I sat myself down at my desk, holding my head in my hands. I find myself in utter shock. This past day, I've been bombarded with questions. The news seemed to spread quickly about Draco's date. Even my mother wrote to me about it; Ella was never good at keeping secrets.
I choose not to speak to him. Every corner I turned, there he stood. Every time I breathed, he was right there. Draco followed me like a hawk; he stopped anyone from coming near me. I felt suffocated by him, like a dog trapped in a cage.
A knock came from my doorway, and Ella looked solemn. Her hair was frizzed up, and her leather combat boots rubbed together. I smiled at her softly, calling her towards me. She rushed over and hugged me by the shoulders.
"I can't believe you said yes," she muttered, running her fingers along my neckline. "If you wanted a date, I would have ditched mine for you."
I hadn't explained to her that it wasn't my idea to go with him. In fact, he hadn't even asked me at all! It was just thrown upon me, and the immense pressure from everyone made me stuck. I turned to her, my eyes softening more.
"Believe me, I don't either." I laughed; the whole situation sounded like a silly romance novel. people would read to feel like they had someone to love. Where the characters fall in love and live a happy life.
I most certainly was not the romance novel martial. Ella sat down on my bed. She pulled off her boots. I followed after and lay on my back, staring up at the roof. Draco didn't seem like the worst possible date; it could have been one of his half-wit friends.
I ran my fingers along the silks, the textures finding a cool calm. My mind had been in overdrive for months. I hadn't sat back to slow down; lucky I had Ella. She was my rock—the girl who also snapped me back into reality.
From her odd styles and changing hair colour. Every minuscule detail about her was perfection. Her laugh was endearing, and her smile was beloved. I would die for her, and I liked to imagine she'd do the same for me.
"So then," I stated, turning my face to hers, "who's the lucky fella?"
"Don't laugh," she sternly pointed. "It's Charlie Nott."
I laughed; in fact, I laughed so hard that my stomach hurt. She covered her face in shame, a pink tint on her cheeks. Ella was never good at boys; she found herself getting anxious. She was an assertive, typical A person. When it came to relationships, she was never interested.

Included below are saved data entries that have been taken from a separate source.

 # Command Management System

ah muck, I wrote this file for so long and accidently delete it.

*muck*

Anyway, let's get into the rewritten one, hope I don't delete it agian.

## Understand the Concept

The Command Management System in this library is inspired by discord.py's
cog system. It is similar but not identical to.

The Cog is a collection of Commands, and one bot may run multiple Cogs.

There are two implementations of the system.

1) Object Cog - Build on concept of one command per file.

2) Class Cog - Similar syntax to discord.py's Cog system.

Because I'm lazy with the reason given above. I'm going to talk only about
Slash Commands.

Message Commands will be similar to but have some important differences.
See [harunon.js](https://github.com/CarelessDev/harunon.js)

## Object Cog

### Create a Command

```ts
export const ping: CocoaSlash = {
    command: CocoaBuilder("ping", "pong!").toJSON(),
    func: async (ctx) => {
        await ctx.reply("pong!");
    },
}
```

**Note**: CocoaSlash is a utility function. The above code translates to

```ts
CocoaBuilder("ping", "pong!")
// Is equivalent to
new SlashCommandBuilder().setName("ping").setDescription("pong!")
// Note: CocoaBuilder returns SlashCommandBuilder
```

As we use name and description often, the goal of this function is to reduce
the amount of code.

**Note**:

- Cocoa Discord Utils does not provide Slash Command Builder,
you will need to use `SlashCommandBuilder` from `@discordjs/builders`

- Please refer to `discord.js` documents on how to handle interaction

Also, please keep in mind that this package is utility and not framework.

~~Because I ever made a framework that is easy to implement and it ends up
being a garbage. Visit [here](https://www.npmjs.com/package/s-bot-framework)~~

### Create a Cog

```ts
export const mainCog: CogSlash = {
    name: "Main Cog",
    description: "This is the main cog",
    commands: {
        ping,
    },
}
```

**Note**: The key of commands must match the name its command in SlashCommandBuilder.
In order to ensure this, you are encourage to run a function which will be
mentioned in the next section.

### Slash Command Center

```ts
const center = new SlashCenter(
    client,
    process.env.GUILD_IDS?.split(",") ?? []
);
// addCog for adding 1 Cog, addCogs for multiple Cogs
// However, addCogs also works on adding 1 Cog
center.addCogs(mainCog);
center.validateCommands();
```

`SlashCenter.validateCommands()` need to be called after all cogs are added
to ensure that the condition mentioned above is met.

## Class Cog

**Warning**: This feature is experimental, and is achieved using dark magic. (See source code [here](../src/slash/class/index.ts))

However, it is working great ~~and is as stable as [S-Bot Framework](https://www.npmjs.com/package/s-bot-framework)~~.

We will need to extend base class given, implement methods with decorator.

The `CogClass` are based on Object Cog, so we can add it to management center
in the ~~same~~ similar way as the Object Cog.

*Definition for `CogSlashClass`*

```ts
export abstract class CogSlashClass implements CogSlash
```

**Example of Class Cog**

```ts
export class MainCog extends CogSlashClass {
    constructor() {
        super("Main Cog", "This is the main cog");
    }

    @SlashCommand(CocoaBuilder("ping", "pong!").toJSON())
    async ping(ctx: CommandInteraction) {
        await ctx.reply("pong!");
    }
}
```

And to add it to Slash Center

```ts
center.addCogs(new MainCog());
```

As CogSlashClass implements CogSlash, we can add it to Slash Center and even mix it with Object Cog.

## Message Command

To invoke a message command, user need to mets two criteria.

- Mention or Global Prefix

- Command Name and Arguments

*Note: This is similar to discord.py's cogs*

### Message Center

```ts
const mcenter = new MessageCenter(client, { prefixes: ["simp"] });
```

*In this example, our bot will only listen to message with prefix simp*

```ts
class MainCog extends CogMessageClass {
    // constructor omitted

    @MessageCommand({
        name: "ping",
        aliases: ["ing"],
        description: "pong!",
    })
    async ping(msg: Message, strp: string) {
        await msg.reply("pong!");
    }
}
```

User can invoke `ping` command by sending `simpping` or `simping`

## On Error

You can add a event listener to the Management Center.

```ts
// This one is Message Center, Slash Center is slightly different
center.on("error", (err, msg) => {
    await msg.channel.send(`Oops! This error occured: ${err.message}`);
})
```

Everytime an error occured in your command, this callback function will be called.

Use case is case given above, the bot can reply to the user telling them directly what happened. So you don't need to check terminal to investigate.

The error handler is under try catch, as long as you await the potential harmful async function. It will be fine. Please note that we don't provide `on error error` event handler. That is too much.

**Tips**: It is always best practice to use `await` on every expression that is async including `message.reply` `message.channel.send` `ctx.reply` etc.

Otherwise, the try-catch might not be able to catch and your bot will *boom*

She explained it to me once: Ella didn't find anyone attractive, and she didn't have romantic feelings. I liked to think she could still love me perfectly fine; she loved me. Her loving me was enough; it was more than enough. A lot of the time, having her love me was all I needed.
Platonic soulmates are people who love each other and were meant to be in each other's lives.
Ella was my soulmate.
She groaned, pulling her fingers down her face. "I didn't know what to do; he just sprung it on me!"
I knew the exact feeling, but I couldn't tell her that. I was in this odd situation, in the grand scheme. If I had just said no and gone with someone else, all my future problems would be saved. But a part of me wanted me to go with him.
Draco was a drug; he was bad for you. He was also heavily addictive and made you feel euphoric. If I had said no and walked away, I would be happier. But I didn't, and I think deep down, I wanted it. I wanted the attention, and I liked it.
For the first time, someone wanted me.
She wanted me for something other than my head. He taunted me and belittled me. But, in short glimpses, he was nice; he did little things I wouldn't notice. He was just a boy, begging for me to notice him.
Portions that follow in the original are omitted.